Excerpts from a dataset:
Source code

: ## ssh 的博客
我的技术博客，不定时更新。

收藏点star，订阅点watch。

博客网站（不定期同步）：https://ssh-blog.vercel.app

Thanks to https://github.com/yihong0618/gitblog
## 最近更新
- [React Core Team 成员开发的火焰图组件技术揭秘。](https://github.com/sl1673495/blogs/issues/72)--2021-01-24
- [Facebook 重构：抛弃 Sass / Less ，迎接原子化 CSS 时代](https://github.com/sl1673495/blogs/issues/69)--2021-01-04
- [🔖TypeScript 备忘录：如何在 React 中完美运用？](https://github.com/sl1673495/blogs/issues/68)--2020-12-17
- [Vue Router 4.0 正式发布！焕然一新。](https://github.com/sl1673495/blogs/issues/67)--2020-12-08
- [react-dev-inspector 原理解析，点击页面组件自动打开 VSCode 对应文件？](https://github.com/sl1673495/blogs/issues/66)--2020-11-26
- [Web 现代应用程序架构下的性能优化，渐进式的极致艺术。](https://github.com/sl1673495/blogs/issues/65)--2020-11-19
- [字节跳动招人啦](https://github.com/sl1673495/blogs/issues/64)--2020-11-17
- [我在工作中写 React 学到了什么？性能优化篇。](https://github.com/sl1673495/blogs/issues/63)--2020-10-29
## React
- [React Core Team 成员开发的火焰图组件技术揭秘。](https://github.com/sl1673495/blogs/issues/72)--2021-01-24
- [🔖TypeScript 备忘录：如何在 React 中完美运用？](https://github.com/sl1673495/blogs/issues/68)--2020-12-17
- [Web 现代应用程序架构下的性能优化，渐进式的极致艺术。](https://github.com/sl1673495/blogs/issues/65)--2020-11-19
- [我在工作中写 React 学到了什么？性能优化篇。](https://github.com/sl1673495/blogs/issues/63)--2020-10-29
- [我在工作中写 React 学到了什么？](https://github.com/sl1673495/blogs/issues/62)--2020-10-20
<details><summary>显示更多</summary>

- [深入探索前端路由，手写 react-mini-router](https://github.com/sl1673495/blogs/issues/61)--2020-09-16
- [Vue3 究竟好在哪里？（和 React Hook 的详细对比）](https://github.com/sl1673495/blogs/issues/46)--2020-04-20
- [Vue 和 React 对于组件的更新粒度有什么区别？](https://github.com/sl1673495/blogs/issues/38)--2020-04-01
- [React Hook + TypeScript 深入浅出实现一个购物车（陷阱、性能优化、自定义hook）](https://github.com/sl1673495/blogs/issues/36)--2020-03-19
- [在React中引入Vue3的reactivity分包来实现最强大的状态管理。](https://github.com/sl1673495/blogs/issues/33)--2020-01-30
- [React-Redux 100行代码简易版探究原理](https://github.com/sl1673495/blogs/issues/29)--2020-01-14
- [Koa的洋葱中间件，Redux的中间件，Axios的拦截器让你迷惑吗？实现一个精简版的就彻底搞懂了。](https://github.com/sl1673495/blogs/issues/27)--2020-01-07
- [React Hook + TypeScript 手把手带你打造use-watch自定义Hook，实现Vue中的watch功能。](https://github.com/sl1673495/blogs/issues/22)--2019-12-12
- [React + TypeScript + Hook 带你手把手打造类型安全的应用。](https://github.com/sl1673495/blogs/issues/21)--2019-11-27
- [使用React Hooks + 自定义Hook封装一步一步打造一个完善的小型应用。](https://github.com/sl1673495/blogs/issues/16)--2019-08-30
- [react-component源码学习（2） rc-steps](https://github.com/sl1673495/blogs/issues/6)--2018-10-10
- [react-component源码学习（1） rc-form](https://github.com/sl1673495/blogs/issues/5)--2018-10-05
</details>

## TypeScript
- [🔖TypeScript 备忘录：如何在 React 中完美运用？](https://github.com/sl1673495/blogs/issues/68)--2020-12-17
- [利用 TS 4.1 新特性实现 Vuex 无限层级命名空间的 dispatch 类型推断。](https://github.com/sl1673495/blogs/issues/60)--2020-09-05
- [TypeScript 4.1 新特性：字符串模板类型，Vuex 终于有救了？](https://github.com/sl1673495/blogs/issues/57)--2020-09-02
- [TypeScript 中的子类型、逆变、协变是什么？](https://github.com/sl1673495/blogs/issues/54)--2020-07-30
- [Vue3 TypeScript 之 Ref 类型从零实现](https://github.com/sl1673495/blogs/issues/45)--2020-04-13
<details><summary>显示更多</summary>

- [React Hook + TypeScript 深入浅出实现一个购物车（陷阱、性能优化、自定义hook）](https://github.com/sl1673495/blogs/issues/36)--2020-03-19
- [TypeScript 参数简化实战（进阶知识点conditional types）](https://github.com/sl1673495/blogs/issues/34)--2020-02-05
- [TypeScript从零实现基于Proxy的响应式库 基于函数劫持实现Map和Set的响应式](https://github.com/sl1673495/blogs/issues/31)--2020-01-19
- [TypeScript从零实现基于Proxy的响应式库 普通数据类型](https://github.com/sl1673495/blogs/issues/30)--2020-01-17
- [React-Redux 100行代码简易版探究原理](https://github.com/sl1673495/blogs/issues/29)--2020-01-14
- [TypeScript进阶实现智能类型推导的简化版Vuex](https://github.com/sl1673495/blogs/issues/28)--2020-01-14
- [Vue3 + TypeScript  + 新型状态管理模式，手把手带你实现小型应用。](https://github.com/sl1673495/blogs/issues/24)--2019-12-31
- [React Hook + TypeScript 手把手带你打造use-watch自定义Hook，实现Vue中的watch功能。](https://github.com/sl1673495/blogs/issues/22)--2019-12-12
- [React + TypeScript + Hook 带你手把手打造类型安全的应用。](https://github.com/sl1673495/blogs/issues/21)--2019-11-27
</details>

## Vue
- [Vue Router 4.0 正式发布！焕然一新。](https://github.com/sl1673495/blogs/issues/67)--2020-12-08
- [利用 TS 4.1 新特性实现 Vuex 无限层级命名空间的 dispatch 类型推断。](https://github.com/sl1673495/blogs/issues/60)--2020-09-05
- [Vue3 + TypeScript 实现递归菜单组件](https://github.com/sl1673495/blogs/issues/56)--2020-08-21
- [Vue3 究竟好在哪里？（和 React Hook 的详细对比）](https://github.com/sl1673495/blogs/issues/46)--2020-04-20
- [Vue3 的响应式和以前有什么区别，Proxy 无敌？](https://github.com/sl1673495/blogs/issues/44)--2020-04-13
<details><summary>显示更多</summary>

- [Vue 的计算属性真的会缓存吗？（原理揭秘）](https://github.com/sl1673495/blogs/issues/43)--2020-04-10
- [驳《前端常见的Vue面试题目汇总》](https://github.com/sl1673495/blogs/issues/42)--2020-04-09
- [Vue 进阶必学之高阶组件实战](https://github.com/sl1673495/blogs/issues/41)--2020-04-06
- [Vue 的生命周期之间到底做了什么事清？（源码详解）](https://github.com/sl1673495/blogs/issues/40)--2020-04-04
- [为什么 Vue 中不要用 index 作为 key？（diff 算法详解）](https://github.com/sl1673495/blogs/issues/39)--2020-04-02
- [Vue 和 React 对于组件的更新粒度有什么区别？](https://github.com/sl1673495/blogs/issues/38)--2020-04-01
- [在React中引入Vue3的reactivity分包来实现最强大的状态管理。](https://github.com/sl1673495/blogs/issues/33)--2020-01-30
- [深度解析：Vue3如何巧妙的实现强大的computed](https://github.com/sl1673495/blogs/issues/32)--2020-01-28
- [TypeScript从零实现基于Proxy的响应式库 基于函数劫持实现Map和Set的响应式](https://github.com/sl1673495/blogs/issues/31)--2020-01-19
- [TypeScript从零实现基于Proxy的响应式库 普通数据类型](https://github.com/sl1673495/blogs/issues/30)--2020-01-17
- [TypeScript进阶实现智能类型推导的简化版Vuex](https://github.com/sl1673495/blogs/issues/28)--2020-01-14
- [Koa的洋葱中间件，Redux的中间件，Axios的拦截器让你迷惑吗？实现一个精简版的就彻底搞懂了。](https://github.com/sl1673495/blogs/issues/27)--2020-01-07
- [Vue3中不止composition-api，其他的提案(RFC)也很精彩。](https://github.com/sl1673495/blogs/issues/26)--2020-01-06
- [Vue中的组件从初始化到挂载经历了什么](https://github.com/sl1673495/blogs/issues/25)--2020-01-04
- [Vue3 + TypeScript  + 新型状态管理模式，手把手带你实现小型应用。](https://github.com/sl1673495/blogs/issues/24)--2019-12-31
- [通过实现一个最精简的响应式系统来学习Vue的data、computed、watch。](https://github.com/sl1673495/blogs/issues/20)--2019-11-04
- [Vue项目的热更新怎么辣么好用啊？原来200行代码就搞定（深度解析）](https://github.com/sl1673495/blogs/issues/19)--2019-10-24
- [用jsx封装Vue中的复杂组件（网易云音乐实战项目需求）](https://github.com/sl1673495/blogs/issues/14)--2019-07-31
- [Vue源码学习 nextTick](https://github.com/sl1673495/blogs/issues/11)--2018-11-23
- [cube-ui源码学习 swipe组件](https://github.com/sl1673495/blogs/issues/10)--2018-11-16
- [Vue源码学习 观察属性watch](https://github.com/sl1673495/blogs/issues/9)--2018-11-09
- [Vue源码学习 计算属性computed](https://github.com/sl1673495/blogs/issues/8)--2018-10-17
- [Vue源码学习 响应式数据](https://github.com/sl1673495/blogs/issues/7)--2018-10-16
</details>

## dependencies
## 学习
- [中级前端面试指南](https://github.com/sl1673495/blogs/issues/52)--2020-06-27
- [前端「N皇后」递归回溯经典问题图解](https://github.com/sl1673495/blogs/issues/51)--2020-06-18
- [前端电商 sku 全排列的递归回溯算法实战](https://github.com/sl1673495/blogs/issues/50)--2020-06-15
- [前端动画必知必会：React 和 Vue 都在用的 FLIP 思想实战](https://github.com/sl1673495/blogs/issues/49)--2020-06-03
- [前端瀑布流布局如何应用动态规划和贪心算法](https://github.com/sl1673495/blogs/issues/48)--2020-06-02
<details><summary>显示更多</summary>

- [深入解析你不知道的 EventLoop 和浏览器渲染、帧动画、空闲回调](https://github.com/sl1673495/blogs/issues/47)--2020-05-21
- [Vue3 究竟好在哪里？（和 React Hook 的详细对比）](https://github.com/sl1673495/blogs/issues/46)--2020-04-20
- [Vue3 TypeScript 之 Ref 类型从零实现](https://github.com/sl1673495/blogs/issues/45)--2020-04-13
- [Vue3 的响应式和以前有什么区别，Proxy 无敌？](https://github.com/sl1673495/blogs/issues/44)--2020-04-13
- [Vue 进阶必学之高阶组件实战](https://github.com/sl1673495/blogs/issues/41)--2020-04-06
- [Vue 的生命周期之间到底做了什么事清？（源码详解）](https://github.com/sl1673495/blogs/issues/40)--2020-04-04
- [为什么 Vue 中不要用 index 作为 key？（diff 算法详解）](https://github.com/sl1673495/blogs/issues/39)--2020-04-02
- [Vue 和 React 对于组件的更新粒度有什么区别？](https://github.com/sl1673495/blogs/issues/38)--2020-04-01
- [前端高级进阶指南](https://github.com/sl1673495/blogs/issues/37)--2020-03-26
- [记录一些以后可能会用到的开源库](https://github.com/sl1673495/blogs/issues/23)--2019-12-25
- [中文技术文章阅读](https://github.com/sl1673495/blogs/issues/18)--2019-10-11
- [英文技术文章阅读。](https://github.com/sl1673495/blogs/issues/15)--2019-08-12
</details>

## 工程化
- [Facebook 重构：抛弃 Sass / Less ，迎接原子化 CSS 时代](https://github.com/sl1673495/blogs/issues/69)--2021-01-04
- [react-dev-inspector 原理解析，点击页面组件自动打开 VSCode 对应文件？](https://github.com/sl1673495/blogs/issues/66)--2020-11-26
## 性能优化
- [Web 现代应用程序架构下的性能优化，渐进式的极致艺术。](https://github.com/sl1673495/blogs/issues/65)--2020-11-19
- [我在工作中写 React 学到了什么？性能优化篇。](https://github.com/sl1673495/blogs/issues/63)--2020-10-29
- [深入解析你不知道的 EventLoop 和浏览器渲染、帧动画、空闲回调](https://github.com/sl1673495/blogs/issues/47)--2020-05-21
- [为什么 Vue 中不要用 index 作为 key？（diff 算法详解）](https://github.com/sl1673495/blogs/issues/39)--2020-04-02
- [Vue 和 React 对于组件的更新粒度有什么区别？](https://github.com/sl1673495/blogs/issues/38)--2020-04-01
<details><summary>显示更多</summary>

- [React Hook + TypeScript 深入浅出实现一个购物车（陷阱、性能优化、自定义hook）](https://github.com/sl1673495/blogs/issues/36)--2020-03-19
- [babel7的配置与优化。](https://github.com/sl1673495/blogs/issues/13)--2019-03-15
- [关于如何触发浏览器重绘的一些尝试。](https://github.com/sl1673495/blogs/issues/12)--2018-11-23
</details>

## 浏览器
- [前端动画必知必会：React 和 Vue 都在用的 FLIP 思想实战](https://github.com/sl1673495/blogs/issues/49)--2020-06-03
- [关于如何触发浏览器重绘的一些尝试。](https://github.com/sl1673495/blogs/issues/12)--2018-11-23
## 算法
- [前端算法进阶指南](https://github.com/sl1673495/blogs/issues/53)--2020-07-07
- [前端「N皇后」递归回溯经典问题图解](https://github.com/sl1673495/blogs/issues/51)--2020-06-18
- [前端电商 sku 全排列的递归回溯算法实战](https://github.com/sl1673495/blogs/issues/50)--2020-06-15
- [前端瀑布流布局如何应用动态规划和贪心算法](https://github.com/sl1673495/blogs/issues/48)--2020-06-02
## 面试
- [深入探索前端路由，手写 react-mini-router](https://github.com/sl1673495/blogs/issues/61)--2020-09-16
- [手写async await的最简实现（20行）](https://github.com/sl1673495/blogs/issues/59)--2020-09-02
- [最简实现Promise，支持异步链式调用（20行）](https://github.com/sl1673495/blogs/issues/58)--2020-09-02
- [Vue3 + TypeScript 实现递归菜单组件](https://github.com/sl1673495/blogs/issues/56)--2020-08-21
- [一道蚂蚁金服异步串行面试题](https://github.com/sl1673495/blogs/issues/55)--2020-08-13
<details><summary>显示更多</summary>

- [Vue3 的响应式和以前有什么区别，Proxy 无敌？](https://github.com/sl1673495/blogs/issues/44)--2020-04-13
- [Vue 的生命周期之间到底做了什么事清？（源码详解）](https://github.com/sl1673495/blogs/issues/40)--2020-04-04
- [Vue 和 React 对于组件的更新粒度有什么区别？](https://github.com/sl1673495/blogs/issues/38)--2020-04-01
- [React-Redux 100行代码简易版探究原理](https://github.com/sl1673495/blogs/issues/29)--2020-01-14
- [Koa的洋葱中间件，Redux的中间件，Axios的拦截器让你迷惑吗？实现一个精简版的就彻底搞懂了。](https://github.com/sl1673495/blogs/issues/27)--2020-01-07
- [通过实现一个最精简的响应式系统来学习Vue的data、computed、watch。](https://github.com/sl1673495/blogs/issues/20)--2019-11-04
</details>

REQUIREMENT ▸ Wherever the string "component源码学习" occurs in the records above, copy that line.

EXERCISE ANSWER ▸
- [react-component源码学习（2） rc-steps](https://github.com/sl1673495/blogs/issues/6)--2018-10-10
- [react-component源码学习（1） rc-form](https://github.com/sl1673495/blogs/issues/5)--2018-10-05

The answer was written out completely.